Task brief>
Read through the lines below and copy the ones holding the string "Meanwhile".

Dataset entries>

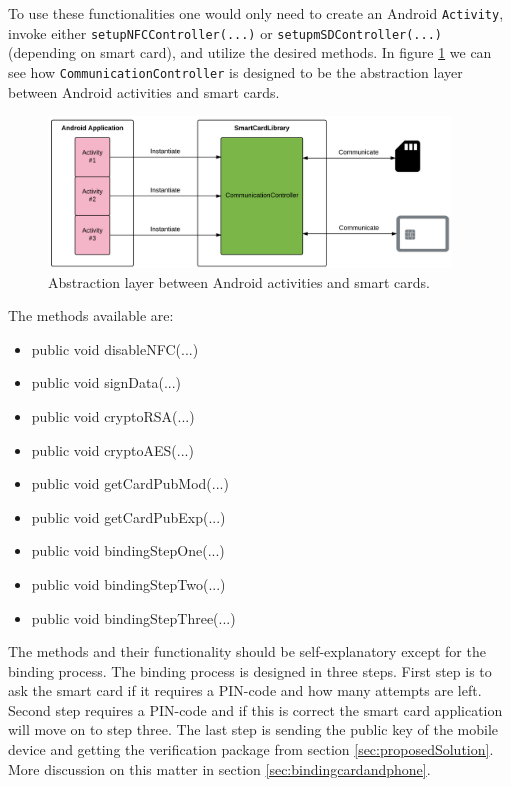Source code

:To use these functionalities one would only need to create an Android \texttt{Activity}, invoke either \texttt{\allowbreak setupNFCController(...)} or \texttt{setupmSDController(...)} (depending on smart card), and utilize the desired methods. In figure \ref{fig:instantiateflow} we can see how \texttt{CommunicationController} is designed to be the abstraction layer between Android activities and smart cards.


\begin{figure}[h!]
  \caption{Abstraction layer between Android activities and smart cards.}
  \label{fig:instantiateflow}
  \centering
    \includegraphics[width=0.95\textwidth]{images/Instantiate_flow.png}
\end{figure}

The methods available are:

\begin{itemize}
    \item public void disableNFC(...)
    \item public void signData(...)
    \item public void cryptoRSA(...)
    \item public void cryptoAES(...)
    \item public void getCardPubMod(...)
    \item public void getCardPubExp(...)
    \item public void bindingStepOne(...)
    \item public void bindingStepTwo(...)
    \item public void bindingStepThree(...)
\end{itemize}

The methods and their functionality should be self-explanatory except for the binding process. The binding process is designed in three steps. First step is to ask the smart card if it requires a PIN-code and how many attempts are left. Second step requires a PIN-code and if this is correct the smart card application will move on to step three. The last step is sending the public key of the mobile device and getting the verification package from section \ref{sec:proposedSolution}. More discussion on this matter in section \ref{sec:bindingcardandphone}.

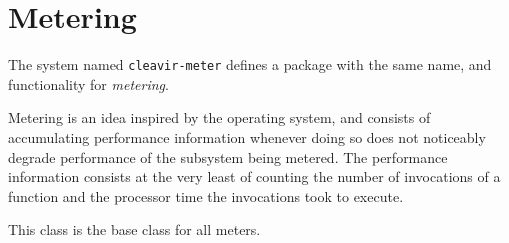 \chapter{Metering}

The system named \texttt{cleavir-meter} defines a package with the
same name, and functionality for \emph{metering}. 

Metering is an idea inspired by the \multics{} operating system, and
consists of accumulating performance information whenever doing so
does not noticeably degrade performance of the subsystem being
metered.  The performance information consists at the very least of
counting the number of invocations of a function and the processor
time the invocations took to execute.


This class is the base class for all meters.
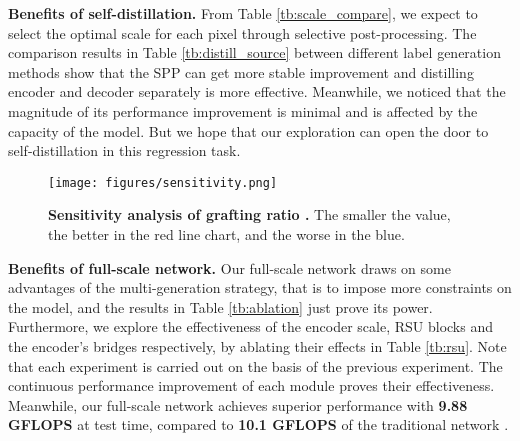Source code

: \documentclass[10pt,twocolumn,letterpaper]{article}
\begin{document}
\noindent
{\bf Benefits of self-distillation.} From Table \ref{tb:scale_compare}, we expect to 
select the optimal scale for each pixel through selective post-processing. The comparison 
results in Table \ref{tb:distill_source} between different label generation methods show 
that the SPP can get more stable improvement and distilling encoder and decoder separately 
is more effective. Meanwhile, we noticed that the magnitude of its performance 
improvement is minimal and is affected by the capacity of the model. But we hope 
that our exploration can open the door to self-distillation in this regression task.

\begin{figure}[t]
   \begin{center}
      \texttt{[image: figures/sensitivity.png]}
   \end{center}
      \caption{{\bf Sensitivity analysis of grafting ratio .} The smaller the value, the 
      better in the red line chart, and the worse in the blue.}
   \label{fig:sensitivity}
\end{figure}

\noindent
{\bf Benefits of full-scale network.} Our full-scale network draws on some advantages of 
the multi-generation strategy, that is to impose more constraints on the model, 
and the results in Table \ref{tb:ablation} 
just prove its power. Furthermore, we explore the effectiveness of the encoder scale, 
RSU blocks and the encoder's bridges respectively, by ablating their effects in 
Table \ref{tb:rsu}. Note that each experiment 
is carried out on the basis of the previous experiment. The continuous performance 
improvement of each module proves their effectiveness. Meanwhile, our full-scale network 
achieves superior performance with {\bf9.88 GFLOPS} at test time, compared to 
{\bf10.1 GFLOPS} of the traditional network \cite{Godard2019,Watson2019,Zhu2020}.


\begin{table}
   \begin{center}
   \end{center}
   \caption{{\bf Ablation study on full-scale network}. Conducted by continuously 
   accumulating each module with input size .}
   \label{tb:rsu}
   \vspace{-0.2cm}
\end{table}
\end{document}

Completed task>
is more effective. Meanwhile, we noticed that the magnitude of its performance 
improvement of each module proves their effectiveness. Meanwhile, our full-scale network 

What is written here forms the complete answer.